If the U.S. media economy was measured on the growth of digital, cable and spot television alone in 2014, it would be a boffo year indeed, according to medialifemagazine.com.
But declines in print will once again offset big gains in those three categories and lead to limited growth in total ad spending in 2014, according to a trio of forecasts released today by London agency Zenith Optimedia, GroupM and U.S. agency Magna Global.
All three caution the general economy remains in recovery mode and that some advertisers are still holding back on spending.
Zenith predicts that U.S. ad spending will rise 3.5 percent next year, up slightly from a prediction of 3.4 percent in its previous forecast in September.
Magna foresees stronger growth, up 5.5 percent, owing largely to Olympic and midterm election spending. But that’s down from a prediction of 5.9 percent growth in September.
GroupM puts 2014 U.S. ad spending growth at 2.9 percent, the same as its most recent forecast in August.
All three project that spot television will see another huge windfall from political advertising, with the 2010 Supreme Court ruling that opened spending to special interest groups and businesses generating record numbers for the third straight election cycle.

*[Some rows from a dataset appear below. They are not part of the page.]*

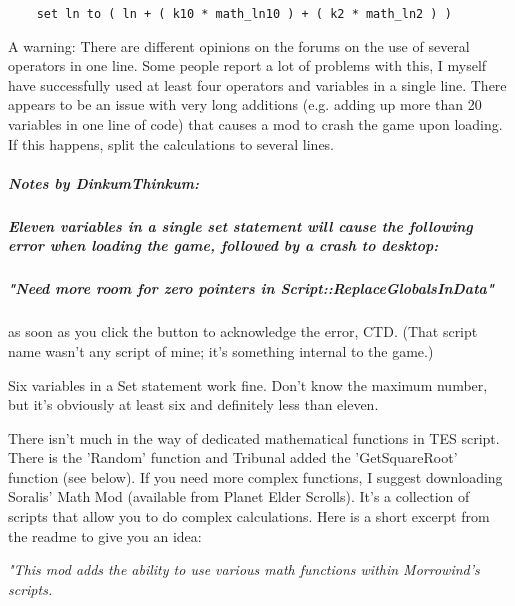 \begin{lstlisting}
	set ln to ( ln + ( k10 * math_ln10 ) + ( k2 * math_ln2 ) )
\end{lstlisting}

A warning: There are different opinions on the forums on the use of
several operators in one line. Some people report a lot of problems with
this, I myself have successfully used at least four operators and
variables in a single line. There appears to be an issue with very long
additions (e.g. adding up more than 20 variables in one line of code)
that causes a mod to crash the game upon loading. If this happens, split
the calculations to several lines.

\hypertarget{notes-by-dinkumthinkum}{%
\subparagraph{Notes by DinkumThinkum:}\label{notes-by-dinkumthinkum}}

\hypertarget{eleven-variables-in-a-single-set-statement-will-cause-the-following-error-when-loading-the-game-followed-by-a-crash-to-desktop}{%
\subparagraph{\texorpdfstring{\emph{Eleven variables in a single set
statement will cause the following error when loading the game, followed
by a crash to
desktop:}}{Eleven variables in a single set statement will cause the following error when loading the game, followed by a crash to desktop:}}\label{eleven-variables-in-a-single-set-statement-will-cause-the-following-error-when-loading-the-game-followed-by-a-crash-to-desktop}}

\hypertarget{need-more-room-for-zero-pointers-in-scriptreplaceglobalsindata}{%
\subparagraph{"Need more room for zero pointers in
Script::ReplaceGlobalsInData"}\label{need-more-room-for-zero-pointers-in-scriptreplaceglobalsindata}}

as soon as you click the button to acknowledge the error, CTD. (That
script name wasn't any script of mine; it's something internal to the
game.)

Six variables in a Set statement work fine. Don't know the maximum
number, but it's obviously at least six and definitely less than eleven.

There isn't much in the way of dedicated mathematical functions in TES
script. There is the 'Random' function and Tribunal added the
'GetSquareRoot' function (see below). If you need more complex
functions, I suggest downloading Soralis' Math Mod (available from
Planet Elder Scrolls). It's a collection of scripts that allow you to do
complex calculations. Here is a short excerpt from the readme to give
you an idea:

\emph{"This mod adds the ability to use various math functions within
Morrowind's scripts.}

Cable television will continue to pull ad dollars from broadcast, with the addition of more high-quality programming and the move of major sporting events from broadcast to cable.
But the biggest growth in ad spending will once again be seen in digital.
Magna predicts a 12.5 percent increase, 4 percentage points higher than the next-fastest-growing medium, television.
In other words, advertisers don’t want to waste their time on media where people are spending less time, and digital’s rise has come at the expense of print.
Newspaper advertising will dive down another 8 percent in 2014, Zenith predicts, while magazines will slide 2 percent.
Radio and out-of-home advertising, meanwhile, remain somewhere in between the rosy fortunes of digital and the dour predictions for print.
Radio will be up 1.9 percent next year while out of home will grow a solid 5 percent. Magna is less optimistic about radio, predicting a 0.4 percent decline, though it also sees out of home increasing by 4.8 percent.